CSS3: Adding Color to Tables and Lists Using Pseudo-Classes

By Michael Rohde

Here are a couple of CSS3 techniques that can help you format lists and tables, especially if your site tends to have long lists and you don't like using traditional bullets. The problem with long lists is that they become monotonous rather quickly. Hopefully, a bit of CSS3 will help improve the style of the list.

The CSS3 E:nth-child(n) Pseudo-Class

This article will explore possible uses of the E:nth-child(n) pseudo-class. What is a pseudo-class, you ask? W3schools.com provides this definition, "CSS pseudo-classes are used to add special effects to some selectors." These pseudo-classes are not vendor specific and there are 16 of them listed in the latest W3C spec. The code in this article does work with the latest versions of Firefox, Chrome and Internet Explorer.

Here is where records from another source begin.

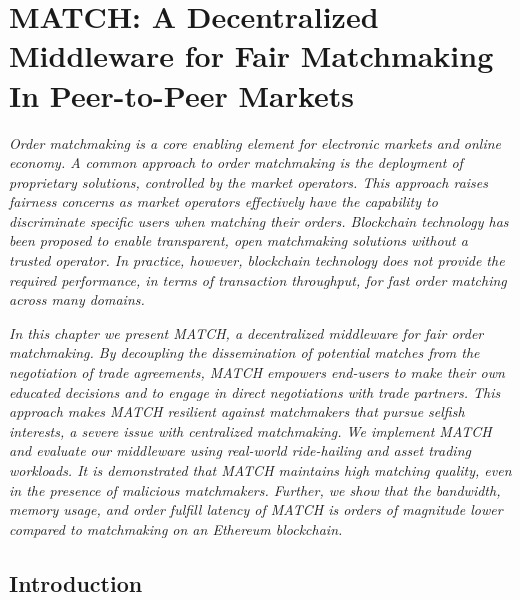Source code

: \chapter{MATCH: A Decentralized Middleware for Fair Matchmaking In Peer-to-Peer Markets}
\label{chapter:match}

\emph{
	Order matchmaking is a core enabling element for electronic markets and online economy.
	A common approach to order matchmaking is the deployment of proprietary solutions, controlled by the market operators.
	This approach raises fairness concerns as market operators effectively have the capability to discriminate specific users when matching their orders.
	Blockchain technology has been proposed to enable transparent, open matchmaking solutions without a trusted operator.
	In practice, however, blockchain technology does not provide the required performance, in terms of transaction throughput, for fast order matching across many domains. }
	
\emph{
	In this chapter we present MATCH, a decentralized middleware for fair order matchmaking.
	By decoupling the dissemination of potential matches from the negotiation of trade agreements, MATCH empowers end-users to make their own educated decisions and to engage in direct negotiations with trade partners.
	This approach makes MATCH resilient against matchmakers that pursue selfish interests, a severe issue with centralized matchmaking.
	We implement MATCH and evaluate our middleware using real-world ride-hailing and asset trading workloads.
	It is demonstrated that MATCH maintains high matching quality, even in the presence of malicious matchmakers.
	Further, we show that the bandwidth, memory usage, and order fulfill latency of MATCH is orders of magnitude lower compared to matchmaking on an Ethereum blockchain. }

\newpage

\section{Introduction}
\label{sec:introduction}

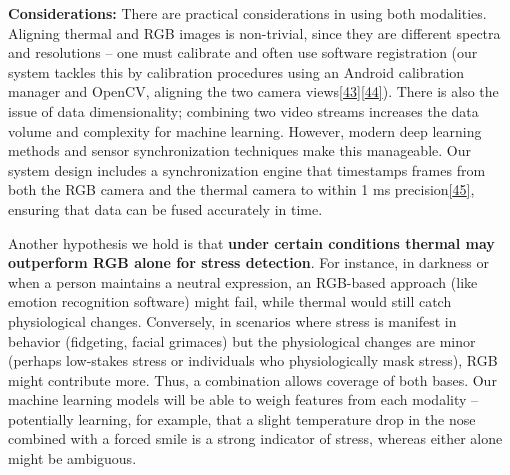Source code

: \documentclass[12pt,a4paper]{article}
\begin{document}
\textbf{Considerations:} There are practical considerations in using both modalities. Aligning thermal and RGB images is non-trivial, since they are different spectra and resolutions -- one must calibrate and often use software registration (our system tackles this by calibration procedures using an Android calibration manager and OpenCV, aligning the two camera views\href{https://github.com/buccancs/bucika_gsr/blob/7048f7f6a7536f5cd577ed2184800d3dad97fd08/docs/architecture.md\#L48-L56}{{[}43{]}}\href{https://github.com/buccancs/bucika_gsr/blob/7048f7f6a7536f5cd577ed2184800d3dad97fd08/docs/architecture.md\#L118-L125}{{[}44{]}}). There is also the issue of data dimensionality; combining two video streams increases the data volume and complexity for machine learning. However, modern deep learning methods and sensor synchronization techniques make this manageable. Our system design includes a synchronization engine that timestamps frames from both the RGB camera and the thermal camera to within 1 ms precision\href{https://github.com/buccancs/bucika_gsr/blob/7048f7f6a7536f5cd577ed2184800d3dad97fd08/docs/architecture.md\#L179-L184}{{[}45{]}}, ensuring that data can be fused accurately in time.

Another hypothesis we hold is that \textbf{under certain conditions thermal may outperform RGB alone for stress detection}. For instance, in darkness or when a person maintains a neutral expression, an RGB-based approach (like emotion recognition software) might fail, while thermal would still catch physiological changes. Conversely, in scenarios where stress is manifest in behavior (fidgeting, facial grimaces) but the physiological changes are minor (perhaps low-stakes stress or individuals who physiologically mask stress), RGB might contribute more. Thus, a combination allows coverage of both bases. Our machine learning models will be able to weigh features from each modality -- potentially learning, for example, that a slight temperature drop in the nose combined with a forced smile is a strong indicator of stress, whereas either alone might be ambiguous.
\end{document}

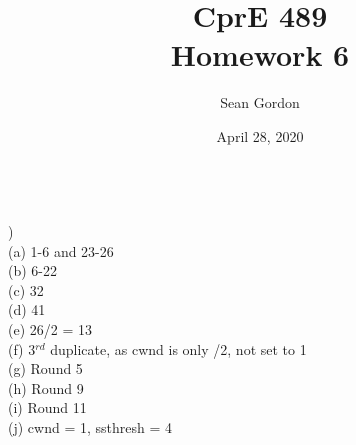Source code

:\documentclass[12pt]{article}
\title{CprE 489\\Homework 6}
\author{Sean Gordon}
\date{April 28, 2020}
\begin{document}
\maketitle


\noindent\hrulefill \\


)\\
\indent (a) 1-6 and 23-26\\
\indent (b) 6-22\\
\indent (c) 32\\
\indent (d) 41\\
\indent (e) 26/2 = 13\\
\indent (f) 3$^{rd}$ duplicate, as cwnd is only /2, not set to 1\\
\indent (g) Round 5\\
\indent (h) Round 9\\
\indent (i) Round 11\\
\indent (j) cwnd = 1, ssthresh = 4\\


\noindent\hrulefill \\
\pagebreak

\end{document}
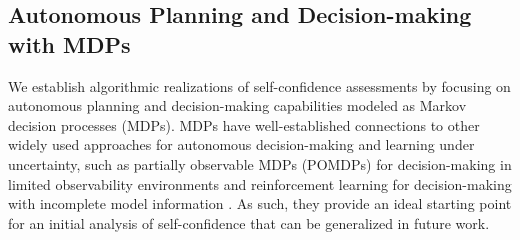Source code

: \subsection{Autonomous Planning and Decision-making with MDPs} \label{sec:mdp}
We establish algorithmic realizations of self-confidence assessments by focusing on autonomous planning and decision-making capabilities modeled as Markov decision processes (MDPs). %
MDPs have well-established connections to other widely used approaches for autonomous decision-making and learning under uncertainty, such as partially observable MDPs (POMDPs) for decision-making in limited observability environments and reinforcement learning for decision-making with incomplete model information \cite{Kochenderfer2015-uu}. As such, they provide an ideal starting point for an initial analysis of self-confidence that can be generalized in future work. 

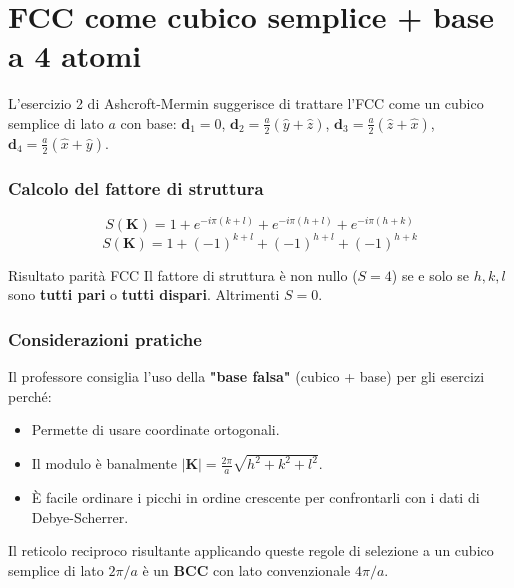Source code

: \section{FCC come cubico semplice + base a 4 atomi}

L'esercizio 2 di Ashcroft-Mermin suggerisce di trattare l'FCC come un cubico semplice di lato $a$ con base:
$\mathbf{d}_1 = 0$, $\mathbf{d}_2 = \frac{a}{2}(\hat{y}+\hat{z})$, $\mathbf{d}_3 = \frac{a}{2}(\hat{z}+\hat{x})$, $\mathbf{d}_4 = \frac{a}{2}(\hat{x}+\hat{y})$.

\subsubsection{Calcolo del fattore di struttura}

\begin{equation}
    S(\mathbf{K}) = 1 + e^{-i\pi(k+l)} + e^{-i\pi(h+l)} + e^{-i\pi(h+k)}
\end{equation}
\begin{equation}
    S(\mathbf{K}) = 1 + (-1)^{k+l} + (-1)^{h+l} + (-1)^{h+k}
\end{equation}

\begin{definizione}{Risultato parità FCC}
    Il fattore di struttura è non nullo ($S=4$) se e solo se $h, k, l$ sono \textbf{tutti pari} o \textbf{tutti dispari}. Altrimenti $S=0$. 
\end{definizione}

\subsubsection{Considerazioni pratiche}

Il professore consiglia l'uso della \textbf{"base falsa"} (cubico + base) per gli esercizi perché:
\begin{itemize}
    \item Permette di usare coordinate ortogonali.
    \item Il modulo è banalmente $|\mathbf{K}| = \frac{2\pi}{a}\sqrt{h^2+k^2+l^2}$.
    \item È facile ordinare i picchi in ordine crescente per confrontarli con i dati di Debye-Scherrer.
\end{itemize}

\begin{nota}
    Il reticolo reciproco risultante applicando queste regole di selezione a un cubico semplice di lato $2\pi/a$ è un \textbf{BCC} con lato convenzionale $4\pi/a$.
\end{nota}

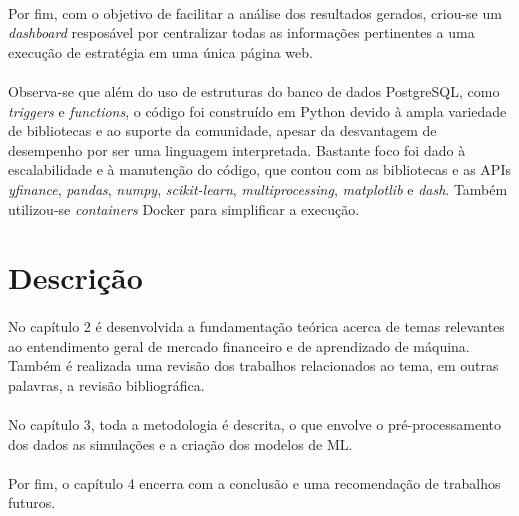\paragraph{} Por fim, com o objetivo de facilitar a análise dos resultados gerados, criou-se um \textit{dashboard} resposável por centralizar todas as informações pertinentes a uma execução de estratégia em uma única página web.

\paragraph{} Observa-se que além do uso de estruturas do banco de dados PostgreSQL, como \textit{triggers} e \textit{functions}, o código foi construído em Python devido à ampla variedade de bibliotecas e ao suporte da comunidade, apesar da desvantagem de desempenho por ser uma linguagem interpretada. Bastante foco foi dado à escalabilidade e à manutenção do código, que contou com as bibliotecas e as APIs \textit{yfinance}, \textit{pandas}, \textit{numpy}, \textit{scikit-learn}, \textit{multiprocessing}, \textit{matplotlib} e \textit{dash}. Também utilizou-se \textit{containers} Docker para simplificar a execução.



\section{Descrição}

\paragraph{} No capítulo 2 é desenvolvida a fundamentação teórica acerca de temas relevantes ao entendimento geral de mercado financeiro e de aprendizado de máquina. Também é realizada uma revisão dos trabalhos relacionados ao tema, em outras palavras, a revisão bibliográfica.

\paragraph{} No capítulo 3, toda a metodologia é descrita, o que envolve o pré-processamento dos dados as simulações e a criação dos modelos de ML.

\paragraph{} Por fim, o capítulo 4 encerra com a conclusão e uma recomendação de trabalhos futuros.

Let's start by adding background colors to every other item in a long bullet list. Here's how the bullet list looks like without the bullets:

 

As you can see, the list runs together without any style or form. Let's see if adding a background color to every odd item helps improve the aesthetics. In your CSS, use this:


ul li:nth-child(odd) {
background-color: #999;
color: #fff; }

This only formats the odd rows. You'll immediately notice that you'll still have bullets on the even rows. That is easily solved by adding this:


ul li:nth-child(even) {
background-color: #777;
color: #fff; }

Now your list looks like this:

Image 2


It's up to you to decide on colors and fonts. You can apply the same formatting techniques to tables like this:


table tr:nth-child(even) {
background-color: #777;
color: #fff; }

So, your table can go from this:

Image 3

To this:

Image 4

You can also single out a single item in a list or table by doing this:


table tr:nth-child(3) {
background-color: #777;
color: #fff; }

And you get this:

Image 5

The possibilities on how you use this are pretty open. You can even use some complex math to determine which rows are formatted and which are not. This article should provide a good starting point for you to use pseudo-classes and CSS3.